Edit: Typo and two silly grammar errors.  :-[
 
E.R. Campbell said:
. Marshall McLuhan was wrong, the medium is not the message, it is just a way of transmitting the message to audiences.

Ever watch Andrew Coyne, Chantal Hebert, and Alan Gregg or Craig Oliver, Jane Taber, and Robert Fife?  Trust me, Marshall McLuhan was right.  Those 6 people had their heads so thoroughly planted up their own and each other's, that 2 sets of 3 wise men had no clue what was happening right under their noses.  They were watching each other instead of the voters.
 
Dennis Ruhl said:
Ever watch Andrew Coyne, Chantal Hebert, and Alan Gregg or Craig Oliver, Jane Taber, and Robert Fife?  Trust me, Marshall McLuhan was right.  Those 6 people had their heads so thoroughly planted up their own and each other's, that 2 sets of 3 wise men had no clue what was happening right under their noses.  They were watching each other instead of the voters.

Actually, Dennis, of all these six, it's not the CBC panel I think is out of it...it's Craig Oliver and his apoplectic rantings of hatred against Harper he manages to build into almost every commentary about government that gets me shaking my head.  When he really gets going, his nostrils flare and his eyes bulge and look like they'll pop right out of his head.  :o


Regards
G2G
 
Dennis Ruhl said:
Ever watch Andrew Coyne, Chantal Hebert, and Alan Gregg or Craig Oliver, Jane Taber, and Robert Fife?  Trust me, Marshall McLuhan was right.  Those 6 people had their heads so thoroughly planted up their own and each other's, that 2 sets of 3 wise men had no clue what was happening right under their noses.  They were watching each other instead of the voters.


In my opinion the "talking heads" (too often "shouting heads") are the TV equivalent of newspaper columnists. I know what to expect from e.g. Lawrence Martin or John Ivison and they rarely deviate too far from their own, individual and fairly fixed positions. Ditto Oliver and Fife (and I agree 100% with G2G and I put Fife in the same league).

What annoys me are people like Terry Milewski who pretends to be a 'reporter' when he is, really, a commentator; I think worse of his bosses who play along with this charade.

But I don't watch the TV news to be informed. That, information, is the business of e.g. Foreign Affairs, The Economist and even my daily newspapers - which do employ some reporters. I watch TV, including the CBC news, to be entertained - same reason I enjoy a symphony concert or the ballet, although the end state is different, I am often stimulated and made to think by a symphony or the ballet but I am, almost always, only mildly amused by the CBC news.


__________
P.S. It's not all dross on the CBC. I am entertained and stimulated on Sundays by e.g.

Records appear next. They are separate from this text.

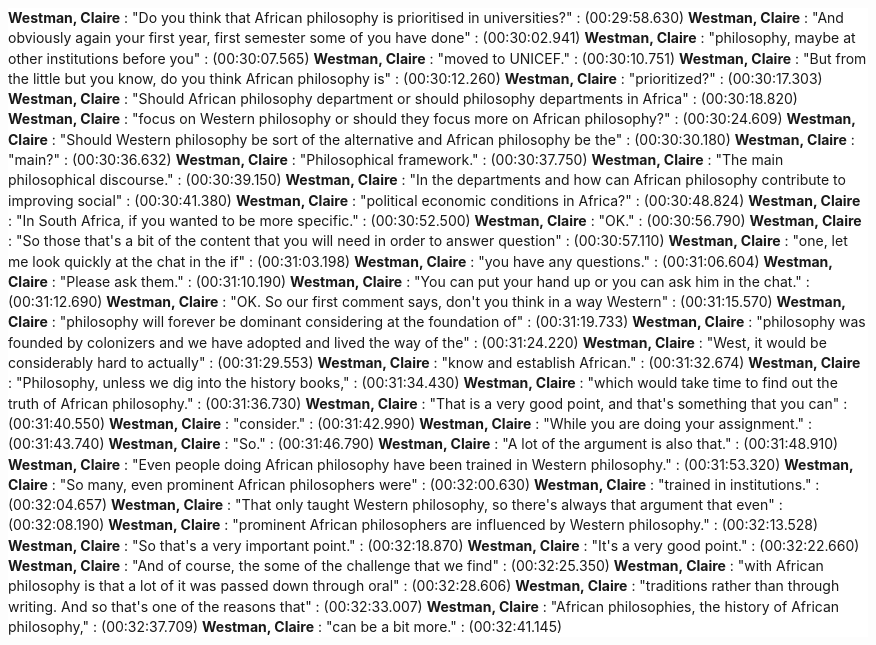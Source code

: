 **Westman, Claire** : "Do you think that African philosophy is prioritised in universities?" : (00:29:58.630)
**Westman, Claire** : "And obviously again your first year, first semester some of you have done" : (00:30:02.941)
**Westman, Claire** : "philosophy, maybe at other institutions before you" : (00:30:07.565)
**Westman, Claire** : "moved to UNICEF." : (00:30:10.751)
**Westman, Claire** : "But from the little but you know, do you think African philosophy is" : (00:30:12.260)
**Westman, Claire** : "prioritized?" : (00:30:17.303)
**Westman, Claire** : "Should African philosophy department or should philosophy departments in Africa" : (00:30:18.820)
**Westman, Claire** : "focus on Western philosophy or should they focus more on African philosophy?" : (00:30:24.609)
**Westman, Claire** : "Should Western philosophy be sort of the alternative and African philosophy be the" : (00:30:30.180)
**Westman, Claire** : "main?" : (00:30:36.632)
**Westman, Claire** : "Philosophical framework." : (00:30:37.750)
**Westman, Claire** : "The main philosophical discourse." : (00:30:39.150)
**Westman, Claire** : "In the departments and how can African philosophy contribute to improving social" : (00:30:41.380)
**Westman, Claire** : "political economic conditions in Africa?" : (00:30:48.824)
**Westman, Claire** : "In South Africa, if you wanted to be more specific." : (00:30:52.500)
**Westman, Claire** : "OK." : (00:30:56.790)
**Westman, Claire** : "So those that's a bit of the content that you will need in order to answer question" : (00:30:57.110)
**Westman, Claire** : "one, let me look quickly at the chat in the if" : (00:31:03.198)
**Westman, Claire** : "you have any questions." : (00:31:06.604)
**Westman, Claire** : "Please ask them." : (00:31:10.190)
**Westman, Claire** : "You can put your hand up or you can ask him in the chat." : (00:31:12.690)
**Westman, Claire** : "OK. So our first comment says, don't you think in a way Western" : (00:31:15.570)
**Westman, Claire** : "philosophy will forever be dominant considering at the foundation of" : (00:31:19.733)
**Westman, Claire** : "philosophy was founded by colonizers and we have adopted and lived the way of the" : (00:31:24.220)
**Westman, Claire** : "West, it would be considerably hard to actually" : (00:31:29.553)
**Westman, Claire** : "know and establish African." : (00:31:32.674)
**Westman, Claire** : "Philosophy, unless we dig into the history books," : (00:31:34.430)
**Westman, Claire** : "which would take time to find out the truth of African philosophy." : (00:31:36.730)
**Westman, Claire** : "That is a very good point, and that's something that you can" : (00:31:40.550)
**Westman, Claire** : "consider." : (00:31:42.990)
**Westman, Claire** : "While you are doing your assignment." : (00:31:43.740)
**Westman, Claire** : "So." : (00:31:46.790)
**Westman, Claire** : "A lot of the argument is also that." : (00:31:48.910)
**Westman, Claire** : "Even people doing African philosophy have been trained in Western philosophy." : (00:31:53.320)
**Westman, Claire** : "So many, even prominent African philosophers were" : (00:32:00.630)
**Westman, Claire** : "trained in institutions." : (00:32:04.657)
**Westman, Claire** : "That only taught Western philosophy, so there's always that argument that even" : (00:32:08.190)
**Westman, Claire** : "prominent African philosophers are influenced by Western philosophy." : (00:32:13.528)
**Westman, Claire** : "So that's a very important point." : (00:32:18.870)
**Westman, Claire** : "It's a very good point." : (00:32:22.660)
**Westman, Claire** : "And of course, the some of the challenge that we find" : (00:32:25.350)
**Westman, Claire** : "with African philosophy is that a lot of it was passed down through oral" : (00:32:28.606)
**Westman, Claire** : "traditions rather than through writing. And so that's one of the reasons that" : (00:32:33.007)
**Westman, Claire** : "African philosophies, the history of African philosophy," : (00:32:37.709)
**Westman, Claire** : "can be a bit more." : (00:32:41.145)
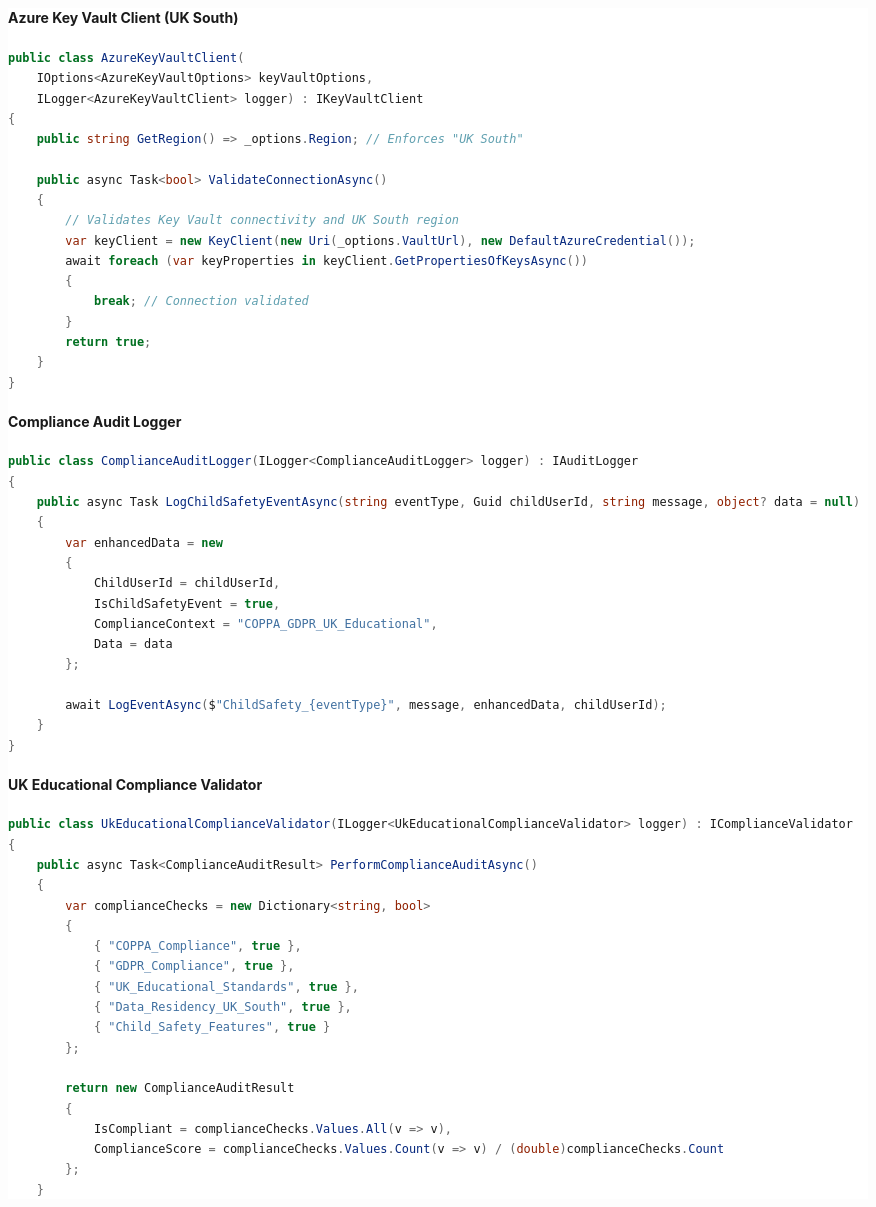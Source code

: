 #### Azure Key Vault Client (UK South)
```csharp
public class AzureKeyVaultClient(
    IOptions<AzureKeyVaultOptions> keyVaultOptions,
    ILogger<AzureKeyVaultClient> logger) : IKeyVaultClient
{
    public string GetRegion() => _options.Region; // Enforces "UK South"
    
    public async Task<bool> ValidateConnectionAsync()
    {
        // Validates Key Vault connectivity and UK South region
        var keyClient = new KeyClient(new Uri(_options.VaultUrl), new DefaultAzureCredential());
        await foreach (var keyProperties in keyClient.GetPropertiesOfKeysAsync())
        {
            break; // Connection validated
        }
        return true;
    }
}
```

#### Compliance Audit Logger
```csharp
public class ComplianceAuditLogger(ILogger<ComplianceAuditLogger> logger) : IAuditLogger
{
    public async Task LogChildSafetyEventAsync(string eventType, Guid childUserId, string message, object? data = null)
    {
        var enhancedData = new
        {
            ChildUserId = childUserId,
            IsChildSafetyEvent = true,
            ComplianceContext = "COPPA_GDPR_UK_Educational",
            Data = data
        };
        
        await LogEventAsync($"ChildSafety_{eventType}", message, enhancedData, childUserId);
    }
}
```

#### UK Educational Compliance Validator
```csharp  
public class UkEducationalComplianceValidator(ILogger<UkEducationalComplianceValidator> logger) : IComplianceValidator
{
    public async Task<ComplianceAuditResult> PerformComplianceAuditAsync()
    {
        var complianceChecks = new Dictionary<string, bool>
        {
            { "COPPA_Compliance", true },
            { "GDPR_Compliance", true },
            { "UK_Educational_Standards", true },
            { "Data_Residency_UK_South", true },
            { "Child_Safety_Features", true }
        };
        
        return new ComplianceAuditResult
        {
            IsCompliant = complianceChecks.Values.All(v => v),
            ComplianceScore = complianceChecks.Values.Count(v => v) / (double)complianceChecks.Count
        };
    }
```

Mary Hynes on CBC radio.
 
Edward,

That is part of the problem- for the most part, the stuff on CBC radio is really pretty good (I too, am a Mary Hynes fan ). How do we keep that part and get rid of the stuff the taxpayer shouldn't be funding.  And who decides?
 
SeaKingTacco said:
Edward,

That is part of the problem- for the most part, the stuff on CBC radio is really pretty good (I too, am a Mary Hynes fan ). How do we keep that part and get rid of the stuff the taxpayer shouldn't be funding.  And who decides?


As to how we keep the "good stuff" - maybe something like this:

1. Keep CBC radio pretty much 'as is,' including Radio Canada International, it has a small but discerning audience and it fulfills and important part of the real need for a public broadcaster, it provides news, information and entertainment to people in remote areas;

2. Auction off CBC TV, all of it; and

3. Offer generous public subsidies to all TV broadcasters who will agree to serve rural and remote areas and make serving rural and remote areas, with those subsidies, a condition of licence for any network that serves more than one province.

Who decides? The government of the day; we hired them to make tough, unpopular decisions. Let's see if they are worthy of their hire.